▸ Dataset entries
++++++++++++++++++++
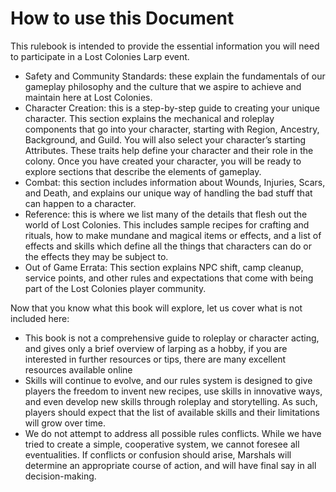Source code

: # How to use this Document

This rulebook is intended to provide the essential information you will need to participate in a Lost Colonies Larp event.

* Safety and Community Standards: these explain the fundamentals of our gameplay philosophy and the culture that we aspire to achieve and maintain here at Lost Colonies. 
* Character Creation: this is a step-by-step guide to creating your unique character. This section explains the mechanical and roleplay components that go into your character, starting with Region, Ancestry, Background, and Guild. You will also select your character’s starting Attributes. These traits help define your character and their role in the colony. Once you have created your character, you will be ready to explore sections that describe the elements of gameplay.
* Combat: this section includes information about Wounds, Injuries, Scars, and Death, and explains our unique way of handling the bad stuff that can happen to a character. 
* Reference: this is where we list many of the details that flesh out the world of Lost Colonies. This includes sample recipes for crafting and rituals, how to make mundane and magical items or effects, and a list of effects and skills which define all the things that characters can do or the effects they may be subject to.
* Out of Game Errata: This section explains NPC shift, camp cleanup, service points, and other rules and expectations that come with being part of the Lost Colonies player community.

Now that you know what this book will explore, let us cover what is not included here:

* This book is not a comprehensive guide to roleplay or character acting, and gives only a brief overview of larping as a hobby, if you are interested in further resources or tips, there are many excellent resources available online
* Skills will continue to evolve, and our rules system is designed to give players the freedom to invent new recipes, use skills in innovative ways, and even develop new skills through roleplay and storytelling. As such, players should expect that the list of available skills and their limitations will grow over time.
* We do not attempt to address all possible rules conflicts. While we have tried to create a simple, cooperative system, we cannot foresee all eventualities. If conflicts or confusion should arise, Marshals will determine an appropriate course of action, and will have final say in all decision-making.
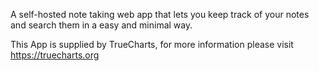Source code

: A self-hosted note taking web app that lets you keep track of your notes and search them in a easy and minimal way.

This App is supplied by TrueCharts, for more information please visit https://truecharts.org
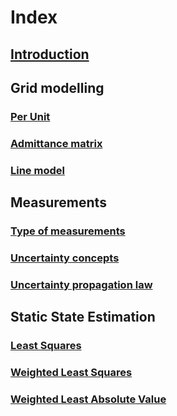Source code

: 

# Index

## [Introduction](/SEintro.md)

## Grid modelling
### [Per Unit](/PerUnit.md)
### [Admittance matrix](/AdmittanceMatrix.md)
### [Line model](/LineModel.md)

## Measurements
### [Type of measurements](/Measurements.md)
### [Uncertainty concepts](/Uncertainty.md)
### [Uncertainty propagation law](/UncPropagation.md)

## Static State Estimation
### [Least Squares](/LSnotes.md)
### [Weighted Least Squares](/WLSnotes.md)
### [Weighted Least Absolute Value](/WLAVnotes.md)



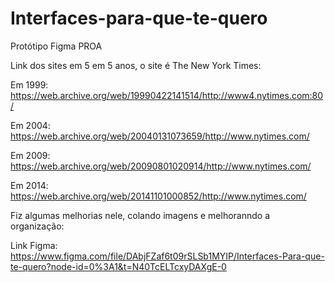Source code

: # Interfaces-para-que-te-quero
Protótipo Figma PROA

Link dos sites em 5 em 5 anos, o site é The New York Times:

Em 1999: https://web.archive.org/web/19990422141514/http://www4.nytimes.com:80/

Em 2004: https://web.archive.org/web/20040131073659/http://www.nytimes.com/

Em 2009: https://web.archive.org/web/20090801020914/http://www.nytimes.com/

Em 2014: https://web.archive.org/web/20141101000852/http://www.nytimes.com/

Fiz algumas melhorias nele, colando imagens e melhoranndo a organização:

Link Figma: https://www.figma.com/file/DAbjFZaf6t09rSLSb1MYIP/Interfaces-Para-que-te-quero?node-id=0%3A1&t=N40TcELTcxyDAXgE-0
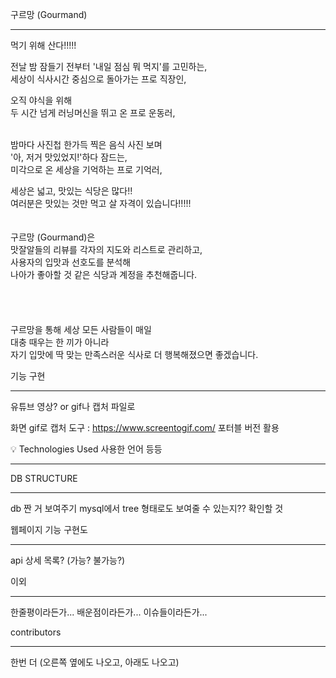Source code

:구르망 (Gourmand)
<hr>

먹기 위해 산다!!!!!

전날 밤 잠들기 전부터 '내일 점심 뭐 먹지'를 고민하는,<br>
세상이 식사시간 중심으로 돌아가는 프로 직장인,

오직 야식을 위해<br>
두 시간 넘게 러닝머신을 뛰고 온 프로 운동러,<br><br>

밤마다 사진첩 한가득 찍은 음식 사진 보며<br>
'아, 저거 맛있었지!'하다 잠드는,<br>
미각으로 온 세상을 기억하는 프로 기억러,<br>

세상은 넓고, 맛있는 식당은 많다!!<br>
여러분은 맛있는 것만 먹고 살 자격이 있습니다!!!!!<br>
<br><br>
구르망 (Gourmand)은<br>
맛잘알들의 리뷰를 각자의 지도와 리스트로 관리하고,<br>
사용자의 입맛과 선호도를 분석해<br>
나아가 좋아할 것 같은 식당과 계정을 추천해줍니다.<br><br><br>
<br><br>
구르망을 통해 세상 모든 사람들이 매일<br>
대충 때우는 한 끼가 아니라<br>
자기 입맛에 딱 맞는 만족스러운 식사로 더 행복해졌으면 좋겠습니다.<br>


기능 구현
<hr>
유튜브 영상? or gif나 캡처 파일로

화면 gif로 캡처 도구 :
https://www.screentogif.com/
포터블 버전 활용

💡 Technologies Used 사용한 언어 등등
<hr>

DB STRUCTURE
<hr>
db 짠 거 보여주기
mysql에서 tree 형태로도 보여줄 수 있는지?? 확인할 것


웹페이지 기능 구현도
<hr>
api 상세 목록? (가능? 불가능?)


이외
<hr>
한줄평이라든가... 배운점이라든가... 이슈들이라든가...


contributors
<hr>
한번 더 (오른쪽 옆에도 나오고, 아래도 나오고)
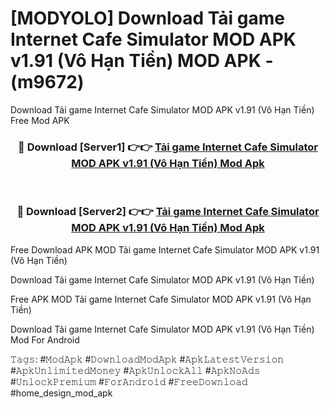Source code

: # [MODYOLO] Download Tải game Internet Cafe Simulator MOD APK v1.91 (Vô Hạn Tiền) MOD APK - (m9672)
Download Tải game Internet Cafe Simulator MOD APK v1.91 (Vô Hạn Tiền) Free Mod APK

<div align="center">
<h3>🔴 Download [Server1] 👉👉 <a href="https://apk-comot.site?title=Tải_game_Internet_Cafe_Simulator_MOD_APK_v1.91_(Vô_Hạn_Tiền)">Tải game Internet Cafe Simulator MOD APK v1.91 (Vô Hạn Tiền) Mod Apk</a></h3><br>

<h3>🔴 Download [Server2] 👉👉 <a href="https://apk-comot.site?title=Tải_game_Internet_Cafe_Simulator_MOD_APK_v1.91_(Vô_Hạn_Tiền)">Tải game Internet Cafe Simulator MOD APK v1.91 (Vô Hạn Tiền) Mod Apk</a></h3>
</div>


Free Download APK MOD Tải game Internet Cafe Simulator MOD APK v1.91 (Vô Hạn Tiền)

Download Tải game Internet Cafe Simulator MOD APK v1.91 (Vô Hạn Tiền) 

Free APK MOD Tải game Internet Cafe Simulator MOD APK v1.91 (Vô Hạn Tiền) 

Download Tải game Internet Cafe Simulator MOD APK v1.91 (Vô Hạn Tiền) Mod For Android

𝚃𝚊𝚐𝚜: #𝙼𝚘𝚍𝙰𝚙𝚔 #𝙳𝚘𝚠𝚗𝚕𝚘𝚊𝚍𝙼𝚘𝚍𝙰𝚙𝚔 #𝙰𝚙𝚔𝙻𝚊𝚝𝚎𝚜𝚝𝚅𝚎𝚛𝚜𝚒𝚘𝚗 #𝙰𝚙𝚔𝚄𝚗𝚕𝚒𝚖𝚒𝚝𝚎𝚍𝙼𝚘𝚗𝚎𝚢 #𝙰𝚙𝚔𝚄𝚗𝚕𝚘𝚌𝚔𝙰𝚕𝚕 #𝙰𝚙𝚔𝙽𝚘𝙰𝚍𝚜 #𝚄𝚗𝚕𝚘𝚌𝚔𝙿𝚛𝚎𝚖𝚒𝚞𝚖 #𝙵𝚘𝚛𝙰𝚗𝚍𝚛𝚘𝚒𝚍 #𝙵𝚛𝚎𝚎𝙳𝚘𝚠𝚗𝚕𝚘𝚊𝚍 #home_design_mod_apk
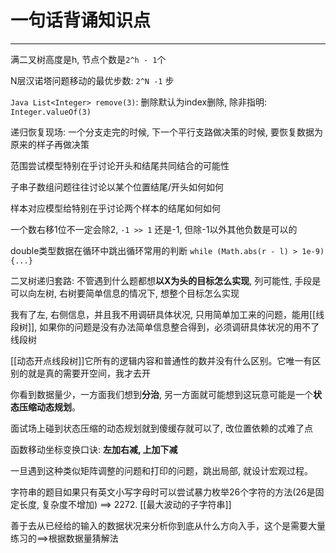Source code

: # 一句话背诵知识点

---

满二叉树高度是h, 节点个数是`2^h - 1`个

N层汉诺塔问题移动的最优步数: `2^N -1` 步

`Java List<Integer> remove(3)`: 删除默认为index删除, 除非指明: `Integer.valueOf(3)`

递归恢复现场: 一个分支走完的时候, 下一个平行支路做决策的时候, 要恢复数据为原来的样子再做决策

范围尝试模型特别在乎讨论开头和结尾共同结合的可能性

子串子数组问题往往讨论以某个位置结尾/开头如何如何

样本对应模型给特别在乎讨论两个样本的结尾如何如何

一个数右移1位不一定会除2, `-1 >> 1` 还是-1, 但除-1以外其他负数是可以的

double类型数据在循环中跳出循环常用的判断 `while (Math.abs(r - l) > 1e-9) {...}`

二叉树递归套路: 不管遇到什么题都想**以X为头的目标怎么实现**, 列可能性, 手段是可以向左树, 右树要简单信息的情况下, 想整个目标怎么实现


我有了左, 右侧信息，并且我不用调研具体状况, 只用简单加工来的问题，能用[[线段树]], 如果你的问题是没有办法简单信息整合得到，必须调研具体状况的用不了线段树

[[动态开点线段树]]它所有的逻辑内容和普通性的数并没有什么区别。它唯一有区别的就是真的需要开空间，我才去开

你看到数据量少，一方面我们想到**分治**, 另一方面就可能想到这玩意可能是一个**状态压缩动态规划**。

面试场上碰到状态压缩的动态规划就到傻缓存就可以了, 改位置依赖的忒难了点

函数移动坐标变换口诀: **左加右减, 上加下减**

一旦遇到这种类似矩阵调整的问题和打印的问题，跳出局部, 就设计宏观过程。

字符串的题目如果只有英文小写字母时可以尝试暴力枚举26个字符的方法(26是固定长度, 复杂度不增加) ==> 2272. [[最大波动的子字符串]]


善于去从已经给的输入的数据状况来分析你到底从什么方向入手，这个是需要大量练习的==>根据数据量猜解法









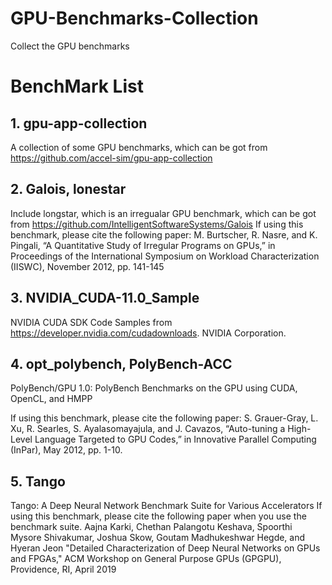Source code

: # GPU-Benchmarks-Collection
Collect the GPU benchmarks

# BenchMark List

## 1. gpu-app-collection
A collection of some GPU benchmarks, which can be got from https://github.com/accel-sim/gpu-app-collection

## 2. Galois, lonestar
Include longstar, which is an irregualar GPU benchmark, which can be got from https://github.com/IntelligentSoftwareSystems/Galois
If using this benchmark, please cite the following paper:
M. Burtscher, R. Nasre, and K. Pingali, “A Quantitative Study of Irregular Programs on GPUs,” in Proceedings of the International Symposium on Workload Characterization (IISWC), November 2012, pp. 141-145

## 3. NVIDIA_CUDA-11.0_Sample
NVIDIA CUDA SDK Code Samples from https://developer.nvidia.com/cudadownloads. NVIDIA Corporation.

## 4. opt_polybench, PolyBench-ACC
PolyBench/GPU 1.0:  PolyBench Benchmarks on the GPU using CUDA, OpenCL, and HMPP

If using this benchmark, please cite the following paper:
S. Grauer-Gray, L. Xu, R. Searles, S. Ayalasomayajula, and J. Cavazos, “Auto-tuning a High-Level Language Targeted to GPU Codes,” in Innovative Parallel Computing (InPar), May 2012, pp. 1-10.

## 5. Tango
Tango: A Deep Neural Network Benchmark Suite for Various Accelerators
If using this benchmark, please cite the following paper when you use the benchmark suite.
Aajna Karki, Chethan Palangotu Keshava, Spoorthi Mysore Shivakumar, Joshua Skow, Goutam Madhukeshwar Hegde, and Hyeran Jeon "Detailed Characterization of Deep Neural Networks on GPUs and FPGAs," ACM Workshop on General Purpose GPUs (GPGPU), Providence, RI, April 2019
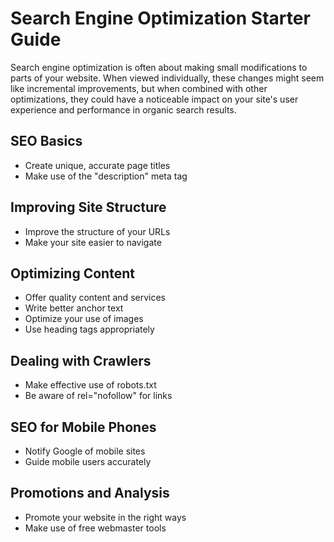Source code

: <h1>Search Engine Optimization Starter Guide</h1>
<p>Search engine optimization is often about making small modifications to parts of your website. When viewed individually, these changes might seem like incremental improvements, but when combined with other optimizations, they could have a noticeable impact on your site's user experience and performance in organic search results.</p>

<h2>SEO Basics</h2>
<ul>
        <li>Create unique, accurate page titles</li>
        <li>Make use of the "description" meta tag</li>
</ul>

<h2>Improving Site Structure</h2>
    <ul>
        <li>Improve the structure of your URLs</li>
        <li>Make your site easier to navigate</li>
    </ul>

<h2>Optimizing Content</h2>
<ul>
        <li>Offer quality content and services</li>
        <li>Write better anchor text</li>
        <li>Optimize your use of images</li>
        <li>Use heading tags appropriately</li>
</ul>

<h2>Dealing with Crawlers</h2>
<ul>
        <li>Make effective use of robots.txt</li>
        <li>Be aware of rel="nofollow" for links</li>
</ul>

<h2>SEO for Mobile Phones</h2>
<ul>
        <li>Notify Google of mobile sites</li>
        <li>Guide mobile users accurately</li>
</ul>

<h2>Promotions and Analysis</h2>
<ul>
        <li>Promote your website in the right ways</li>
        <li>Make use of free webmaster tools</li>
</ul>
++++++++++++++++++++
▸ Exercise objective
Starting at the line above that contains "세상이 식사시간 중심으로", write out each line exactly until the line that contains "구르망 (Gourmand)은<br>" has been written, and stop there.

▸ Result of this exercise
세상이 식사시간 중심으로 돌아가는 프로 직장인,

오직 야식을 위해<br>
두 시간 넘게 러닝머신을 뛰고 온 프로 운동러,<br><br>

밤마다 사진첩 한가득 찍은 음식 사진 보며<br>
'아, 저거 맛있었지!'하다 잠드는,<br>
미각으로 온 세상을 기억하는 프로 기억러,<br>

세상은 넓고, 맛있는 식당은 많다!!<br>
여러분은 맛있는 것만 먹고 살 자격이 있습니다!!!!!<br>
<br><br>
구르망 (Gourmand)은<br>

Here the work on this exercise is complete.